Now would be a good time to make it clear that I come from an Islamic country (Pakistan), although a majority of the Muslim population here are simply ‘cultural’ Muslims (but take no time turning into the pious momin when they want to comment on someone’s lifestyle which seems unfitting for their version of Islam).
Yes, we are all entitled to our belief and we don’t have to agree with each other. But does that mean we have the right to trivialize someone else’s faith? I would think not.
I am not religious; I consider myself spiritual (something I discovered quite recently, but more on that later). I do believe in God, but not in the God most of my Muslim friends and the majority of Pakistani Muslims seem to believe in. I really don’t think God is sitting up there racking his brain trying to figure out new ways to unleash his wrath on all the unbelievers. Nor do I believe that God would disown me if I didn’t dress “appropriately”, or had a tattoo, or loved someone from the same sex. I wouldn’t want to believe in such a superficial, sexist, and unbelievably unreasonable God.
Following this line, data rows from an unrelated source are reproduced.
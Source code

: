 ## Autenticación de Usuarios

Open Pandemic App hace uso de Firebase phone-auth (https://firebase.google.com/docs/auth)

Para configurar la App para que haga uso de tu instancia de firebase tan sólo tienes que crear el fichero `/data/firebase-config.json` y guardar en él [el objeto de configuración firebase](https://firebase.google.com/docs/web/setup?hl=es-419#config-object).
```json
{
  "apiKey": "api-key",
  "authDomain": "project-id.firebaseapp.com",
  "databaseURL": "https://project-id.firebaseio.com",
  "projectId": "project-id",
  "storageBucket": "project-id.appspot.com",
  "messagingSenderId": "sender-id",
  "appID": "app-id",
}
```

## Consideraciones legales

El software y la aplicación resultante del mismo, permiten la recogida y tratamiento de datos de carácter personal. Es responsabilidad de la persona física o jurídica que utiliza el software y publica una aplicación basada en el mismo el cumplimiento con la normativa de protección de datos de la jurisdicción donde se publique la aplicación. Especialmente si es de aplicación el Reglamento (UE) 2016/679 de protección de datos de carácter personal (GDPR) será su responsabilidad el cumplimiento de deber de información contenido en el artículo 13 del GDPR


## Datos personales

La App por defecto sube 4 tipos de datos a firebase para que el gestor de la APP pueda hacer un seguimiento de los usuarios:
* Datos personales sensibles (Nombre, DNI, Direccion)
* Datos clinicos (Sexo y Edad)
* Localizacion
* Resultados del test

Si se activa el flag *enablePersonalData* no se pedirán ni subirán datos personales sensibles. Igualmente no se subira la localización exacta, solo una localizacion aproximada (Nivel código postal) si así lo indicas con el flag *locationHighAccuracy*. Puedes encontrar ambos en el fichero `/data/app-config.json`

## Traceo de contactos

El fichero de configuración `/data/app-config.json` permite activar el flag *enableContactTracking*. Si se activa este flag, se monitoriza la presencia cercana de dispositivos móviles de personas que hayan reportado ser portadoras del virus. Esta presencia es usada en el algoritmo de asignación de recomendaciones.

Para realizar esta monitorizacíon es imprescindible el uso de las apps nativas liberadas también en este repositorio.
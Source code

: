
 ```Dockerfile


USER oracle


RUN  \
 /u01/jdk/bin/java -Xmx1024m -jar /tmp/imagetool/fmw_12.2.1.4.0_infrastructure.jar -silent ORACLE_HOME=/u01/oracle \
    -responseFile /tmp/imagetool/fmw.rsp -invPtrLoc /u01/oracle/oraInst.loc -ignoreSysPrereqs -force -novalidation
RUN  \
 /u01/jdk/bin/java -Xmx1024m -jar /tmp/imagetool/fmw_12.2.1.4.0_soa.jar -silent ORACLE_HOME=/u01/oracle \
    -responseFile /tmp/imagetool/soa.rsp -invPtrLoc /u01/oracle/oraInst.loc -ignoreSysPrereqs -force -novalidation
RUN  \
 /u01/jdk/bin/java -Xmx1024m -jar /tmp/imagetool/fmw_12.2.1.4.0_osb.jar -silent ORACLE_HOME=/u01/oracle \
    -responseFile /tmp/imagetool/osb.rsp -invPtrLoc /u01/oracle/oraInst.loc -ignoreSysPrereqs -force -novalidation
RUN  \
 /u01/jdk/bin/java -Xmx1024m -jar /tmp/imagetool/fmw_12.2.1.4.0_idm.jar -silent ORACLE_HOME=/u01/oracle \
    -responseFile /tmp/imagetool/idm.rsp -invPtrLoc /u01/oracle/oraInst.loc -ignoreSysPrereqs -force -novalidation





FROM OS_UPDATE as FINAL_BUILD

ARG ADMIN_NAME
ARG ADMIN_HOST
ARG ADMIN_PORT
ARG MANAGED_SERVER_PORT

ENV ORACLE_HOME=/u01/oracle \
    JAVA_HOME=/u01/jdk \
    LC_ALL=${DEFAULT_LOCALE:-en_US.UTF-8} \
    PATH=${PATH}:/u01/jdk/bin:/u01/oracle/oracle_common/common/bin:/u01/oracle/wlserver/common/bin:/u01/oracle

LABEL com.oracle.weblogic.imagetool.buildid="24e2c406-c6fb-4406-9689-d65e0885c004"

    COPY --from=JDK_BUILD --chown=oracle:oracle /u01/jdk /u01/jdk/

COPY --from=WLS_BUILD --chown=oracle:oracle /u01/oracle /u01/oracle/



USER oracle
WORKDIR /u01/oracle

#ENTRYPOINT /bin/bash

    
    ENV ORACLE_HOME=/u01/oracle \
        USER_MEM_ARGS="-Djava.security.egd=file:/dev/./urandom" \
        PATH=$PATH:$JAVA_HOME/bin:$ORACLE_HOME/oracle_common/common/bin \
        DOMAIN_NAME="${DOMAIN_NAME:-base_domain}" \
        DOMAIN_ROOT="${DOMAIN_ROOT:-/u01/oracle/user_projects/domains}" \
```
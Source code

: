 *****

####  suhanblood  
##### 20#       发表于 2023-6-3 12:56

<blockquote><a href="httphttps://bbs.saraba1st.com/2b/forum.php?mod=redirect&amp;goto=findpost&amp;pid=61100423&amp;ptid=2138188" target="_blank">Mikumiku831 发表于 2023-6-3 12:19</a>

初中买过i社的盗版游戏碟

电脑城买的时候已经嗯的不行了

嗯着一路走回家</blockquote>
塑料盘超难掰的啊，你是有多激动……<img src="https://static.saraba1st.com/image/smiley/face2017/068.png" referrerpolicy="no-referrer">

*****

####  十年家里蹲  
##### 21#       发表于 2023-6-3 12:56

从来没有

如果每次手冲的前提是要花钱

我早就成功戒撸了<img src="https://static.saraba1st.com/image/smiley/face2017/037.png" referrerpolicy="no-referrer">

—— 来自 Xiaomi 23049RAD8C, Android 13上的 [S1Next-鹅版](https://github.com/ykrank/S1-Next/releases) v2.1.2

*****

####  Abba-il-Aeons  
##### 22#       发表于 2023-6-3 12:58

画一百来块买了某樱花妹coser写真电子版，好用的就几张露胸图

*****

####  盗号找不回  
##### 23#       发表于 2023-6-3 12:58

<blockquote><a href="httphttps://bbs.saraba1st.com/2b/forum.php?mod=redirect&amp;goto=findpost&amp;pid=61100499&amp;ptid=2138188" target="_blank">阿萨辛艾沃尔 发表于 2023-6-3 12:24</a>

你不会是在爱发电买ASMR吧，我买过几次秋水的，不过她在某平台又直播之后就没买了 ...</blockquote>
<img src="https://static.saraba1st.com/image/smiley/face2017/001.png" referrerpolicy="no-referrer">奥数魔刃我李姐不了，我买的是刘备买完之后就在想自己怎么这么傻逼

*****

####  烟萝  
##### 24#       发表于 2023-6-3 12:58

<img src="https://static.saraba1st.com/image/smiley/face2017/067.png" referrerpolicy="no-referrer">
This friend of mine, however, has different views. He seems to believe in such a God, and seems quite adamant to impose his beliefs on those who hold a different opinion, and if he can’t succeed there then he will try his incompetent best to belittle the other person by ridiculing and trivializing their values and beliefs.
He is entitled believe in whatever he wants. But so am I. And I should be able to do just that, without the fear of others trivializing my faith. That is completely unacceptable, is it not?
I like nothing more than an intelligent, thought-provoking debate on (quite) controversial topics such as God, spirituality and feminism. But the difference is, whenever I have had these debates with friends or family, I always found myself to be the only one willing to keep an open mind and explore all avenues, while the other party was hell-bent on trying to shove their beliefs down my throat.
I have no stead-fast rules on God or faith-which is one of the reasons why I really hesitate in introducing myself as a religious person because, frankly, all they seem to be is stubbornly, and quite stupidly, might I add, stuck on a view with no intention of budging even slightly.
It will never cease to amaze me how, in the society I come from, people refuse to even try to look at anything-especially something as sensitive as religion and God- from another point of view, but will never fail to avail an opportunity to ridicule, mock and-most infuriating of all, trivialize the beliefs of anyone which is dissimilar to their own. These are intolerant, narrow-minded bigots who claim to be the followers of one of the most humane and tolerant religions in the world. I know many of you might not agree with the statement about Islam-I didn’t either, until recently- but I will hopefully put up another post soon related to this.
The cliche live and let live has never seemed more apt.